We can draw insight from Frankl’s writing on human suffering when our families go through periods of difficulty.

 

When families go through severe relationship difficulties (e.g. relationships with older, perhaps even adult, children or between spouses), it can be a traumatic time. We get angry, wonder how to respond, and sometimes even consider how to hit back for the hurt we have experienced.

 

Viktor Frankl was an Austrian neurologist and psychiatrist. From his observations and experiences in a Nazi concentration camp which he survived, he wrote a best-selling book Man’s Search for Meaning. Some of his quotations:

 

  • Everything can be taken from a man but one thing: the last of the human freedoms – to choose one’s attitude in any given set of circumstances, to choose one’s own way.
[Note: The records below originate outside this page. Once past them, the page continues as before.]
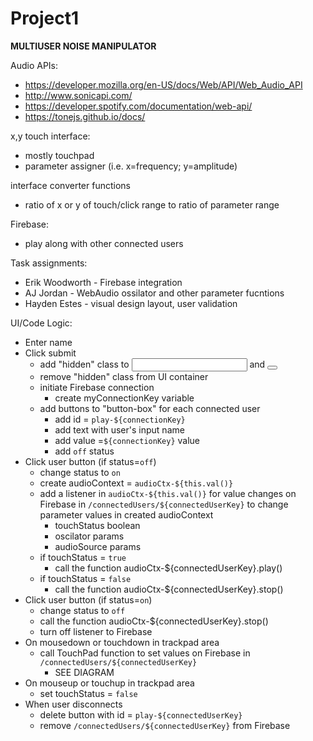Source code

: # Project1

**MULTIUSER NOISE MANIPULATOR**

Audio APIs:
* https://developer.mozilla.org/en-US/docs/Web/API/Web_Audio_API
* http://www.sonicapi.com/
* https://developer.spotify.com/documentation/web-api/
* https://tonejs.github.io/docs/

x,y touch interface:
* mostly touchpad
* parameter assigner (i.e. x=frequency; y=amplitude)
	
interface converter functions
* ratio of x or y of touch/click range to ratio of parameter range
	
Firebase:
* play along with other connected users 


Task assignments:
* Erik Woodworth - Firebase integration
* AJ Jordan - WebAudio ossilator and other parameter fucntions 
* Hayden Estes - visual design layout, user validation

UI/Code Logic:
* Enter name
* Click submit
    - add "hidden" class to <input> and <button id="submit button">
    - remove "hidden" class from UI container
    - initiate Firebase connection
        * create myConnectionKey variable 
    - add buttons to "button-box" for each connected user
        * add id = `play-${connectionKey}` 
        * add text with user's input name
        * add value =`${connectionKey}` value
        * add `off` status
* Click user button (if status=`off`)
    - change status to `on`
    - create audioContext = `audioCtx-${this.val()}`
    - add a listener in `audioCtx-${this.val()}` for value changes on Firebase in `/connectedUsers/${connectedUserKey}` to change parameter values in created audioContext
        * touchStatus boolean
        * oscilator params
        * audioSource params
    - if touchStatus = `true`
        * call the function audioCtx-${connectedUserKey}.play()
    - if touchStatus = `false`
        * call the function audioCtx-${connectedUserKey}.stop()
* Click user button (if status=`on`)
    - change status to `off`
    - call the function audioCtx-${connectedUserKey}.stop()
    - turn off listener to Firebase
* On mousedown or touchdown in trackpad area
    - call TouchPad function to set values on Firebase in `/connectedUsers/${connectedUserKey}`
        * SEE DIAGRAM
* On mouseup or touchup in trackpad area
    - set touchStatus = `false`
* When user disconnects
    - delete button with id = `play-${connectedUserKey}`
    - remove `/connectedUsers/${connectedUserKey}` from Firebase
  • Between stimulus and response, there is a space. In that space is our power to choose our response. In our response lies our growth and our freedom.

  • When we are no longer able to change a situation – we are challenged to change ourselves.

  • In some ways suffering ceases to be suffering at the moment it finds a meaning, such as the meaning of a sacrifice.

  • Everyone has his own specific vocation or mission in life; everyone must carry out a concrete assignment that demands fulfilment. Therein he cannot be replaced, nor can his life be repeated, thus everyone’s task is unique as his specific opportunity to implement it.

 

Do any of these quotations speak to you? Take a few minutes to reflect on it, and share it with someone.